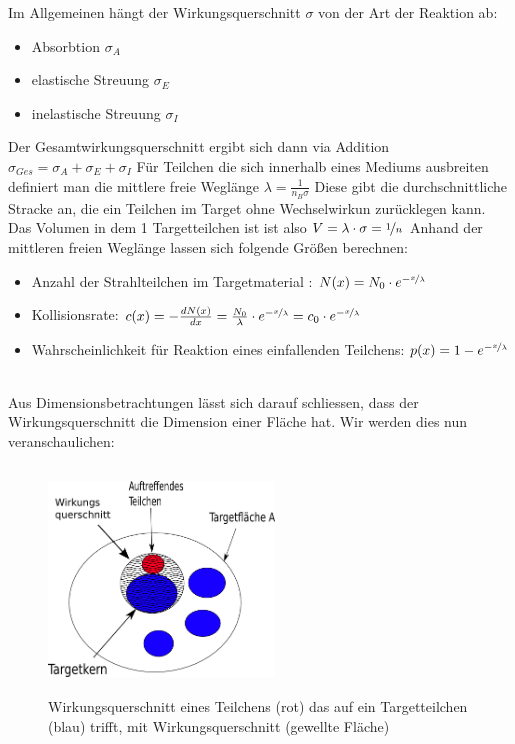 \documentclass[Ex4_Zusammenfassung.tex]{subfiles}
\begin{document}
Im Allgemeinen hängt der Wirkungsquerschnitt  $ \sigma $ von der Art der Reaktion ab: 
\begin{itemize}
\item Absorbtion $ \sigma_{A} $
\item elastische Streuung $ \sigma_{E} $
\item inelastische Streuung $ \sigma_{I} $
\end{itemize}
Der Gesamtwirkungsquerschnitt ergibt sich dann via Addition $ \sigma_{Ges} = \sigma_{A} + \sigma_{E} + \sigma_{I}  $ \newline
Für Teilchen die sich innerhalb eines Mediums ausbreiten definiert man die mittlere freie Weglänge $ \lambda = \frac{1}{n_B \sigma}$ \newline
Diese gibt die durchschnittliche Stracke an, die ein Teilchen im Target ohne Wechselwirkun zurücklegen kann. \newpage
Das Volumen in dem 1 Targetteilchen ist ist also $ V = \lambda \cdot \sigma = \nicefrac{1}{n} $  \newline
Anhand der mittleren freien Weglänge lassen sich folgende Größen berechnen: 
\begin{itemize}
\item Anzahl der Strahlteilchen im Targetmaterial : $ N(x) = N_{0} \cdot e^{-\nicefrac{x}{\lambda}} $
\item Kollisionsrate: $ c(x) = - \frac{dN(x)}{dx} = \frac{N_{0}}{\lambda} \cdot e^{-\nicefrac{x}{\lambda}} = c_0 \cdot e^{-\nicefrac{x}{\lambda}} $
\item Wahrscheinlichkeit für Reaktion eines einfallenden Teilchens: $  p(x) = 1- e^{-\nicefrac{x}{\lambda}} $
\end{itemize}
\ \\ 
Aus Dimensionsbetrachtungen lässt sich darauf schliessen, dass der Wirkungsquerschnitt die Dimension einer Fläche hat. Wir werden dies nun veranschaulichen: 
\begin{figure}[h]
\centering
\includegraphics[height=6cm,width=6cm]{wirkungsquerschnitt.png}
\caption{Wirkungsquerschnitt eines Teilchens (rot) das auf ein Targetteilchen (blau) trifft, mit Wirkungsquerschnitt (gewellte Fläche)}
\end{figure} \newline
\end{document}
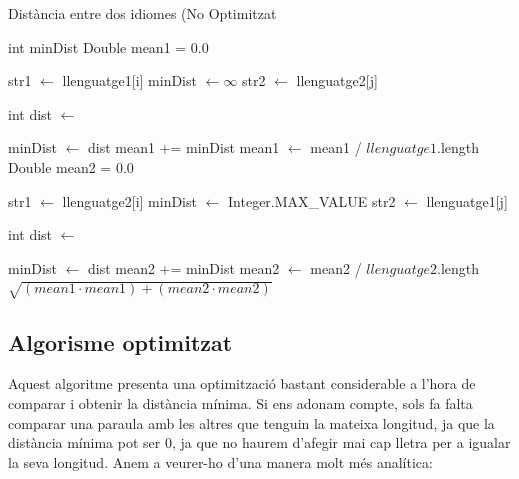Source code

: \documentclass[conference]{IEEEtran}
\begin{document}
 \begin{algorithm}
     \caption{Distància entre dos idiomes (No Optimitzat}
 
 \begin{algorithmic}
    \State
    \State int minDist
    \State Double mean1 = 0.0
    
        \State str1 $\gets$ llenguatge1[i]
        \State minDist $\gets \infty $
            \State str2 $\gets$ llenguatge2[j]
        
            \State int dist $\gets$ 
            
                \State minDist $\gets$ dist
            \EndIf
        \EndFor
        \State
        \State mean1 += minDist
    \EndFor
    \State mean1 $\gets$ mean1 / $llenguatge1$.length
    \State
    \State Double mean2 = 0.0

        \State str1 $\gets$ llenguatge2[i]
        \State minDist $\gets$ Integer.MAX\_VALUE
            \State str2 $\gets$ llenguatge1[j]
           
            \State int dist $\gets$ 
            
                \State minDist $\gets$ dist
            \EndIf
        \EndFor
        \State
        \State mean2 += minDist
    \EndFor
    \State mean2 $\gets$ mean2 / $llenguatge2$.length
    \State
    \State \Return $\sqrt{(mean1 \cdot mean1) + (mean2 \cdot mean2)}$
\EndFunction
\end{algorithmic}
\end{algorithm}

 \subsection{Algorisme optimitzat}
    Aquest algoritme presenta una optimització bastant considerable a l'hora de comparar i obtenir la distància mínima. Si ens adonam compte, sols fa falta comparar una paraula amb les altres que tenguin la mateixa longitud, ja que la distància mínima pot ser 0, ja que no haurem d'afegir mai cap lletra per a igualar la seva longitud. Anem a veurer-ho d'una manera molt més analítica:
\end{document}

=-=-=

Task requirements
Tally the lines above containing "minDist". Answer with the count only.

Completed exercise
7